-------- TASK MATERIAL --------

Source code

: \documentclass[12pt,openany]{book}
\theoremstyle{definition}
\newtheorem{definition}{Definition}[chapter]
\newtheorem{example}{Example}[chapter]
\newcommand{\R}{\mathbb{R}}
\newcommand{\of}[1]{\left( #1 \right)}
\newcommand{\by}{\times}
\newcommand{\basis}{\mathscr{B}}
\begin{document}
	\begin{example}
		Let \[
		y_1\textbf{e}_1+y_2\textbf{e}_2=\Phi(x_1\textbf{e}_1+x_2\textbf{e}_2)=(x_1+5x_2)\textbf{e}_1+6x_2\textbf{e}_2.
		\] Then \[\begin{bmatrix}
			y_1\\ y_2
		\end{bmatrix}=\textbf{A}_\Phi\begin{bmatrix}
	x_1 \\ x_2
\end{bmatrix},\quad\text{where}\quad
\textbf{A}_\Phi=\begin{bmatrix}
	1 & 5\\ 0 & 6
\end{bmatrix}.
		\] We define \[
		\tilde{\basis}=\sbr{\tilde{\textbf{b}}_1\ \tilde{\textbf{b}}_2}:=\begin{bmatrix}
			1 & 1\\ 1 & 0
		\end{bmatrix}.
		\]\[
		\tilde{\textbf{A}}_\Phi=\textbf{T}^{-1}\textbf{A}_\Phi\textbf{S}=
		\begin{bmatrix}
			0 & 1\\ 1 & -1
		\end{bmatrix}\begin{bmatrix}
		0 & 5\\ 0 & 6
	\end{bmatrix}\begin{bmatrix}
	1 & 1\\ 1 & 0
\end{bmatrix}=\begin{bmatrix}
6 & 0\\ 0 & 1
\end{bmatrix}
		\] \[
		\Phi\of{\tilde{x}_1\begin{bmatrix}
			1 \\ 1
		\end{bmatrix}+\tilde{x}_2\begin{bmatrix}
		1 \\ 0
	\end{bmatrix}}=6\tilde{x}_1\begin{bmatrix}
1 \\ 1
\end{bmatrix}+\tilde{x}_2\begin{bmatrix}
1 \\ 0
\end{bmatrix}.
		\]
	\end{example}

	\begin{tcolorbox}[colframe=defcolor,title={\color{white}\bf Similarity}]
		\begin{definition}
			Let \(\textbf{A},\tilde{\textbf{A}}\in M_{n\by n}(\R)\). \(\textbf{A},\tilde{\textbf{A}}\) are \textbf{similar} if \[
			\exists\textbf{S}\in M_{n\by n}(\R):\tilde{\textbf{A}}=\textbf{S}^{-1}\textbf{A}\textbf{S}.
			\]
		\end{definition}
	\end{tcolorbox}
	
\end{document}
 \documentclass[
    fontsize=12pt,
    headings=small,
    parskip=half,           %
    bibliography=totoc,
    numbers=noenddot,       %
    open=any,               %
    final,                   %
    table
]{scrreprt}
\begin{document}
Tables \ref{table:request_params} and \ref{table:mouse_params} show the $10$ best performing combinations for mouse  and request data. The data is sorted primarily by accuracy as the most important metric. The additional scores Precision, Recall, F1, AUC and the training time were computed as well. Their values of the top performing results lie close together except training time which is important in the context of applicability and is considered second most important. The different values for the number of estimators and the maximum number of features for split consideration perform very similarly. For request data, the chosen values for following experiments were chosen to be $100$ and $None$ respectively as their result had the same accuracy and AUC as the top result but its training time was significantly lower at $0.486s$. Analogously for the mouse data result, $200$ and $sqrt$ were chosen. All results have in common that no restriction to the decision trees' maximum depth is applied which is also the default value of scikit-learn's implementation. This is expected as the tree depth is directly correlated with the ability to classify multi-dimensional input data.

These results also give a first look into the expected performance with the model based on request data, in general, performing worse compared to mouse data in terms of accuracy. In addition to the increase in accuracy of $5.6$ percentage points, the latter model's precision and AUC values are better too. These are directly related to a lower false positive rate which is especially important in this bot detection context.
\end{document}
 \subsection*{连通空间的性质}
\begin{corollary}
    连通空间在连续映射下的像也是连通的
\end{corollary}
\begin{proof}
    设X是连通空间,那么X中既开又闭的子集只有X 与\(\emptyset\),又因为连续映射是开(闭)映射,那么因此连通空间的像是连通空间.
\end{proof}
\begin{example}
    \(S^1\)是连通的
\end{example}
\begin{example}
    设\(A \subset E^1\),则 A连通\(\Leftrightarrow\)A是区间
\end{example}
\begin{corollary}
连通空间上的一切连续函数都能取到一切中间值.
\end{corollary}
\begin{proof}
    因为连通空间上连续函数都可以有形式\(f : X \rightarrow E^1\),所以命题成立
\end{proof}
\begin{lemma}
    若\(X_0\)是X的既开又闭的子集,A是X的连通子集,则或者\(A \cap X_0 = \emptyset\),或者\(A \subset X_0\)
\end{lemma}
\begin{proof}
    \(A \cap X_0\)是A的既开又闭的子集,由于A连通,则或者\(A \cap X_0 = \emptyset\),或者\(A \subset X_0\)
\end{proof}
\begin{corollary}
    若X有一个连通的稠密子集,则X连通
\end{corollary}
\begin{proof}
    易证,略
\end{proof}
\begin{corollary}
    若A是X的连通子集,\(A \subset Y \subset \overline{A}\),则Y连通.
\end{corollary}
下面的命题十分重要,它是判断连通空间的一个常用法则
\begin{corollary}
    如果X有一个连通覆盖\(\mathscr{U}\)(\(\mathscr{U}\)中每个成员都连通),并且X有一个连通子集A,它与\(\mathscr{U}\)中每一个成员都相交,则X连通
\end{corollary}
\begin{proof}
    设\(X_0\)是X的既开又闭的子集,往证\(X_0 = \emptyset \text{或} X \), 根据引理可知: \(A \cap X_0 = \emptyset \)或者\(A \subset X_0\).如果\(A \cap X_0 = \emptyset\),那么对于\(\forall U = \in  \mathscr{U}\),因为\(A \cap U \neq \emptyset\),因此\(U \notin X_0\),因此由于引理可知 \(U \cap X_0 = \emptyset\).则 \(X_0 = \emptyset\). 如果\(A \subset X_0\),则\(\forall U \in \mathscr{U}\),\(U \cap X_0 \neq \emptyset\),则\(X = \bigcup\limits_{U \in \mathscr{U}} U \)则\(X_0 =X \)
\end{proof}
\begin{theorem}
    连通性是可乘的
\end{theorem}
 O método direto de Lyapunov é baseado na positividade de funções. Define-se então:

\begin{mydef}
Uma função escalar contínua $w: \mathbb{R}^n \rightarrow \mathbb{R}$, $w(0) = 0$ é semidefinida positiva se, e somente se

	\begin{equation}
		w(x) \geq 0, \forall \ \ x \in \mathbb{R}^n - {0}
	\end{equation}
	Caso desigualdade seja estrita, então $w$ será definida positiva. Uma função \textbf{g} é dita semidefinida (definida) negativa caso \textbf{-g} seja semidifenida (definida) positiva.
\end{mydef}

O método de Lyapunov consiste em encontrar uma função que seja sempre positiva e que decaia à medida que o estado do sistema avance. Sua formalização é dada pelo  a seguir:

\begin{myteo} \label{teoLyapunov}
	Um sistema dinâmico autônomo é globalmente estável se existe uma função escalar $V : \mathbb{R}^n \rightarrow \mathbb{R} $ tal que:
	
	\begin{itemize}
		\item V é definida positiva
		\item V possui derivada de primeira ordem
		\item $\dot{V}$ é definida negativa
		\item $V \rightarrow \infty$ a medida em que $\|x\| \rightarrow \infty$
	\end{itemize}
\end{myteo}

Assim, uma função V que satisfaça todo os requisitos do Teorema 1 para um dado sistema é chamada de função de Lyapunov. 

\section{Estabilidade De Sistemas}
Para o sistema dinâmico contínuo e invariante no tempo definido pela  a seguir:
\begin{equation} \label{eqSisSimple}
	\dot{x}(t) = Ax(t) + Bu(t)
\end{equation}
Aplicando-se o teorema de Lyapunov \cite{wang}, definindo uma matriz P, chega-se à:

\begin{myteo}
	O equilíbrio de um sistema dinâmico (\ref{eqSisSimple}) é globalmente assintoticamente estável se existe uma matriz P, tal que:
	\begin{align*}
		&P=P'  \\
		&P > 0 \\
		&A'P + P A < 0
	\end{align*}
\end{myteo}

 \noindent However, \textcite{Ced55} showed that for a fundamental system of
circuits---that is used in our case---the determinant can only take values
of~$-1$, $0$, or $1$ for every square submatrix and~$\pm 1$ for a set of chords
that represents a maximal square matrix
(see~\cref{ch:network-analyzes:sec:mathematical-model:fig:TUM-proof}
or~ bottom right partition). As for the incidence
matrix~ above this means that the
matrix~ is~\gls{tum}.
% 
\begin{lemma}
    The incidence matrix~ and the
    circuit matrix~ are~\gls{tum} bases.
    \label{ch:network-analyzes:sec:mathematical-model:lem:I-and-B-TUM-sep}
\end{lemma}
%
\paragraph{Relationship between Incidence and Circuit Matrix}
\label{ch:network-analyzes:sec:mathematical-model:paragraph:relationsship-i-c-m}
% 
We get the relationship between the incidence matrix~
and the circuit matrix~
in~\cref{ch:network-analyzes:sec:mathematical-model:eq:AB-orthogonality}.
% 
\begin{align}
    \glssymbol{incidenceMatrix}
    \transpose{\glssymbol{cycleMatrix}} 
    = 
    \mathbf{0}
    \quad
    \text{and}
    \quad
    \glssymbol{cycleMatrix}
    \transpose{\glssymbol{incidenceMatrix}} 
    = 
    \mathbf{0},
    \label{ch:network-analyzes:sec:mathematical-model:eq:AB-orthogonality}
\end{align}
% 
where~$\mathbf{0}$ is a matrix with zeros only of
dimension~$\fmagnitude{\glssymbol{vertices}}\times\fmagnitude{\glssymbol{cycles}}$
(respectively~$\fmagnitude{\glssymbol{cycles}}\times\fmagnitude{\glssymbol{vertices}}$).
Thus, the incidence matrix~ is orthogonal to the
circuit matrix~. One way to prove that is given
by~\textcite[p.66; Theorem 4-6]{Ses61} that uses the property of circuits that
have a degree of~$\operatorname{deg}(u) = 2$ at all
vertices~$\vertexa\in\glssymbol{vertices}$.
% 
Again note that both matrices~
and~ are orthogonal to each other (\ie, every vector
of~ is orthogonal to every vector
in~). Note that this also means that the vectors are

--------

On how many lines above does "dinâmico" occur? Say the number only.

(RESPONSE TO THE EXERCISE) 3